The importance of bank lending standards to the US housing bubble has been well documented and discussed, but this data suggests that the same may be true for a number of other countries as well. On the other hand, countries that did not experience a general relaxation in lending standards in the early 2000s did not experience house price booms. Once changing lending standards are taken into consideration, changes in international capital flows seem to have little additional explanatory power for house price changes.
This raises an obvious question: why did credit standards change in certain countries in the early 2000s? Bank lending standards are surely partly endogenous (as the paper discusses) – when banks expect house prices to continue rising, they are more willing to lend, which helps to push house prices higher. That sort of self-fulfilling logic is exactly why changes in house prices (first up and then down) were so extreme in the boom countries between 2002 and 2009. But this story doesn’t explain how the cycle got started in the first place in those countries.
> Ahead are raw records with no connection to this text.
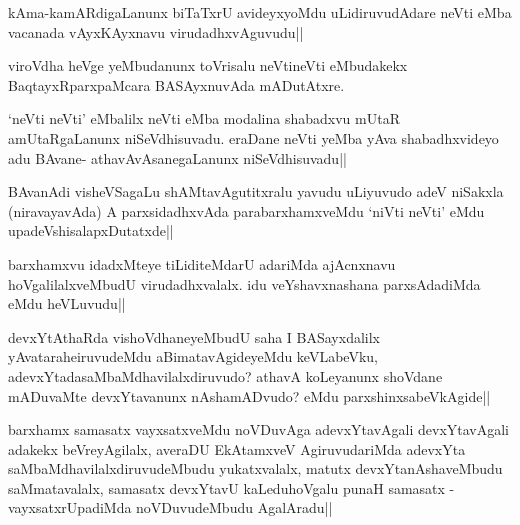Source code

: 
\begin{artha}
kAma-kamARdigaLanunx biTaTxrU avideyxyoMdu uLidiruvudAdare neVti eMba vacanada vAyxKAyxnavu virudadhxvAguvudu||
\end{artha}

\begin{artha}
viroVdha heVge yeMbudanunx toVrisalu neVtineVti eMbudakekx BaqtayxRparxpaMcara BASAyxnuvAda mADutAtxre.
\end{artha}

\begin{artha}
`neVti neVti' eMbalilx neVti eMba modalina shabadxvu mUtaR amUtaRgaLanunx niSeVdhisuvadu. eraDane neVti yeMba yAva shabadhxvideyo adu BAvane- athavAvAsanegaLanunx niSeVdhisuvadu||
\end{artha}


\begin{artha}
BAvanAdi visheVSagaLu shAMtavAgutitxralu yavudu uLiyuvudo adeV niSakxla (niravayavAda) A parxsidadhxvAda parabarxhamxveMdu `niVti neVti' eMdu upadeVshisalapxDutatxde||
\end{artha}

\begin{artha}
barxhamxvu idadxMteye tiLiditeMdarU adariMda ajAcnxnavu hoVgalilalxveMbudU virudadhxvalalx. idu veYshavxnashana parxsAdadiMda eMdu heVLuvudu||
\end{artha}


\begin{artha}
devxYtAthaRda vishoVdhaneyeMbudU saha I BASayxdalilx yAvataraheiruvudeMdu aBimatavAgideyeMdu keVLabeVku, adevxYtadasaMbaMdhavilalxdiruvudo? athavA koLeyanunx shoVdane mADuvaMte devxYtavanunx nAshamADvudo? eMdu parxshinxsabeVkAgide||
\end{artha}


\begin{artha}
barxhamx samasatx vayxsatxveMdu noVDuvAga adevxYtavAgali devxYtavAgali adakekx beVreyAgilalx, averaDU EkAtamxveV AgiruvudariMda adevxYta saMbaMdhavilalxdiruvudeMbudu yukatxvalalx, matutx devxYtanAshaveMbudu saMmatavalalx, samasatx devxYtavU kaLeduhoVgalu punaH samasatx - vayxsatxrUpadiMda noVDuvudeMbudu AgalAradu||
\end{artha}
For that, we need to look for some factors that can affect bank lending standards that are external to the housing market. Surely, general prospects for macroeconomic growth must play a role there, as well as overall risk tolerance. When a country seems to be headed for better economic times and risk tolerance grows, banks become generally more willing to lend. And that is where we come to the euro. (Were you wondering when I would bring that into the story?)
The peripheral euro countries benefited in specific tangible ways from adoption of the euro in 1999, not least from surges in international capital flows that reduced interest rates. Yet this research demonstrates that there is no direct connection between those capital flows and house price booms. So how is the euro involved?
This paper provides some evidence that in addition to truly exogenous changes in the supply of bank loans, expectations about future economic growth also have an impact on house prices: all else being equal, when growth prospects improve house prices go up. And more generally, bank lending standards depend heavily on their perception and tolerance of risk.
Now consider the likelihood that the adoption of the euro by the peripheral European countries (e.g. Spain, Ireland, and Greece) created expectations for higher growth (and lower interest rates) in those countries, and helped persuade banks to become less risk averse. House prices start to rise and banks become more willing to lend. House prices rise more. Banks respond by relaxing credit standards further. And the bubble begins to inflate.
Surges in capital flows don’t directly create house price bubbles. But this paper does help us understand a mechanism by which the adoption of the euro could have indirectly caused house price booms: by changing expectations and altering the perception of risk in the eurozone periphery, a self-reinforcing cycle of easier credit was sparked in those countries. That’s not all there is to it, of course – other factors surely must have also caused changes in risk aversion and bank lending standards in the housing bubble countries – but it does seem to be a likely piece of the puzzle for the peripheral eurozone.
Putting it all together, we now have a plausible contributing explanation for why almost all of peripheral Europe experienced a house price boom following the adoption of the euro, while the euro core (Germany, Austria, Benelux) missed it. It’s yet another way in which adoption of a common currency by economically dissimilar countries may have vastly important but completely unforeseen consequences.